In one example, I asked it to critique the agenda of our VB Transform event about generative AI that starts tomorrow. It was almost instantaneous at providing feedback, including suggesting clearer categorization, more detailed session descriptions  and better speaker profiles. When I asked for suggestions of great speakers to make the lineup more diverse, it immediately generated a list, with the organizations they are affiliated with – in a table format like I had suggested. I could change the table on the fly, adding a column for contact details, for example.

In a second exercise, I asked it to create a table of my speaking sessions next week, to help me organize. It not only created the tables I was asking for, but allowed me to easily make changes quickly, including spelling corrections. I could also change my mind and ask it to create extra columns for things I’d forgotten to ask for. It can translate it into different languages too. Sometimes it took me asking a couple of times for it to make a correction, but such bugs are generally at the LLM level, not the processing level. It certainly hints at the news sets of things LLMs can do when operating at this sort of speed. 

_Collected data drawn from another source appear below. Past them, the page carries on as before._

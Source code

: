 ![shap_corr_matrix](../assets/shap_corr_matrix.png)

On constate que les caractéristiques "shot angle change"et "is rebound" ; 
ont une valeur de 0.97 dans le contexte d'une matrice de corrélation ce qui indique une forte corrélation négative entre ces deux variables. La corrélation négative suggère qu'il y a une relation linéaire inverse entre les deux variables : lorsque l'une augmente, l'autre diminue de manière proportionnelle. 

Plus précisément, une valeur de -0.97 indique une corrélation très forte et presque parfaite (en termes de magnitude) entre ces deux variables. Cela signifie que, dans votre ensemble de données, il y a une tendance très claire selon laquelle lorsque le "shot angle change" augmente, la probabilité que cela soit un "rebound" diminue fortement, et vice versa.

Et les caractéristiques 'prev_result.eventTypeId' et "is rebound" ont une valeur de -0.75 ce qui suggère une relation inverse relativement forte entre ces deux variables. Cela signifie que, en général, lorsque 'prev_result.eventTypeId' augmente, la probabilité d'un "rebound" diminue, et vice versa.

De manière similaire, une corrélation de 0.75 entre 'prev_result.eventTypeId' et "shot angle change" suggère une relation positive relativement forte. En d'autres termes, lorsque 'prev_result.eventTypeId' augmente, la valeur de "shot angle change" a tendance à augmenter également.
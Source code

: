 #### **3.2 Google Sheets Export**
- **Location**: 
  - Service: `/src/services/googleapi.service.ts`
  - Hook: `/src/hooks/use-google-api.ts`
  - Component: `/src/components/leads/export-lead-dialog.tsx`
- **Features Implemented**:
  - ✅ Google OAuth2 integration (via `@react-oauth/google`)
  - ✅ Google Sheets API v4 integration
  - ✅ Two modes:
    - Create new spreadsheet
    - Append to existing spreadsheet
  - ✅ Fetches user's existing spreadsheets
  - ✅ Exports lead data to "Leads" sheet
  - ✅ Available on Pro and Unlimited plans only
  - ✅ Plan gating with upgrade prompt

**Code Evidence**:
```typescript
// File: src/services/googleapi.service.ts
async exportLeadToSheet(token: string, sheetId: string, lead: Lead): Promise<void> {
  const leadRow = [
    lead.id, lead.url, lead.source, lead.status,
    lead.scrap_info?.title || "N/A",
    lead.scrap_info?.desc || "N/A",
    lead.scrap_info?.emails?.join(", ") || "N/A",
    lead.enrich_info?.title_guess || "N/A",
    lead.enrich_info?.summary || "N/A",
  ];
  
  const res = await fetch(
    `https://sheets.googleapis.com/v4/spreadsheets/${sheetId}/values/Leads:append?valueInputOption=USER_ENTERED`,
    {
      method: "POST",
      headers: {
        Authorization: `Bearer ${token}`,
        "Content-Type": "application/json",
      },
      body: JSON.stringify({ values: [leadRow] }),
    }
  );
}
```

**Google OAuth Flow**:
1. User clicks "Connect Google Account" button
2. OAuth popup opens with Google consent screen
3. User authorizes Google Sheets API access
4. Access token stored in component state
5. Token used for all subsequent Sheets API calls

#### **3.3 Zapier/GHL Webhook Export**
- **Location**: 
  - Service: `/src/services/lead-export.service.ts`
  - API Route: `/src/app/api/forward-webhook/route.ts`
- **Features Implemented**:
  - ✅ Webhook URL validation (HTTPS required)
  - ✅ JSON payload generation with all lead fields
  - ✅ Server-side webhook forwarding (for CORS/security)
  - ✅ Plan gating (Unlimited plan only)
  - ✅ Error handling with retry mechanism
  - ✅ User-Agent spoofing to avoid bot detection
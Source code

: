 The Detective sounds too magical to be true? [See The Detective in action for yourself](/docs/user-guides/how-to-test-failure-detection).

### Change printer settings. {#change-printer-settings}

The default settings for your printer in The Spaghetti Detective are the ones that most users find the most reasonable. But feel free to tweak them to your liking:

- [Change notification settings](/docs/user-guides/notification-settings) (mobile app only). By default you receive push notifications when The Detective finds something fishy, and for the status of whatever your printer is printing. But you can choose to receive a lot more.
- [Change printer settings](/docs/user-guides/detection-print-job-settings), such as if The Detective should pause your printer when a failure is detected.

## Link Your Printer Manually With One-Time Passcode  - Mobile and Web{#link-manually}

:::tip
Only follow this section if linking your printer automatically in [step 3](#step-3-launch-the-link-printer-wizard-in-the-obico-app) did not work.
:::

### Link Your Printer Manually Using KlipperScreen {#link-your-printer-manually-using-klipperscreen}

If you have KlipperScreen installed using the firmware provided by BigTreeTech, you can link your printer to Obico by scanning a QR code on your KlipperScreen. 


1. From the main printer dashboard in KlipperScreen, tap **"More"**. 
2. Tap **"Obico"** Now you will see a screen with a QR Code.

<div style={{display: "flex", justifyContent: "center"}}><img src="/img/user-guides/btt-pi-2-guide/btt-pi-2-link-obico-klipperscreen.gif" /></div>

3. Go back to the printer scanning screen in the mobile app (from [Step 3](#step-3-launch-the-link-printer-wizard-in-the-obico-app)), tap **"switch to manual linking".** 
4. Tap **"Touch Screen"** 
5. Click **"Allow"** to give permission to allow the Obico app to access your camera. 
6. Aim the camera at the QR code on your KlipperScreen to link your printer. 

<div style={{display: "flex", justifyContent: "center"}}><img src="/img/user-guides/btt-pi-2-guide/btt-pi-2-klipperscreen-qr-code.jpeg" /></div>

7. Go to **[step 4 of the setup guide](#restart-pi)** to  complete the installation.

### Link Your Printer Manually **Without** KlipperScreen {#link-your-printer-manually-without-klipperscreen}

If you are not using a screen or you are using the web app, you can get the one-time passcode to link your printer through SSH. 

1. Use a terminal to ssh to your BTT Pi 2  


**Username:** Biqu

Groq has gained attention because it promises it can do AI tasks much faster and more affordably than competitors, which it says is possible due to its language processing unit (LPU) that is much more efficient than GPUs at such tasks, in part because the LPU operates linearly. While GPUs are important for model training, when AI applications are actually deployed – “inference” refers to actions the model takes –  they require more efficiency at less latency.

So far Groq has offered its service to power LLM workloads for free, and it’s gotten a massive uptake from developers, now at more than 282,000, Ross told VentureBeat. Groq launched its service 16 weeks ago.

Groq offers a console for developers to build their apps, similar to what other inference providers offer. Notably, though, Groq lets developers who build apps on OpenAI swap their app over to Groq in seconds, using some simple steps.

I spoke with Ross in preparation for a talk at VB Transform, where he’s one of the opening speakers tomorrow. The event is focused on enterprise generative AI in deployment, and Ross says he’s soon going to focus on the enterprise. Large companies are moving to deployment of AI applications, and require more efficient processing for their workloads, he said.

While you can type in your queries to the Groq engine, you can also now speak your queries after pushing a microphone icon. Groq uses the Whisper Large V3 model, the latest open source automatic speech recognition and speech translation model from OpenAI, to translate your voice into text. That text is then inserted as the prompt for the LLM.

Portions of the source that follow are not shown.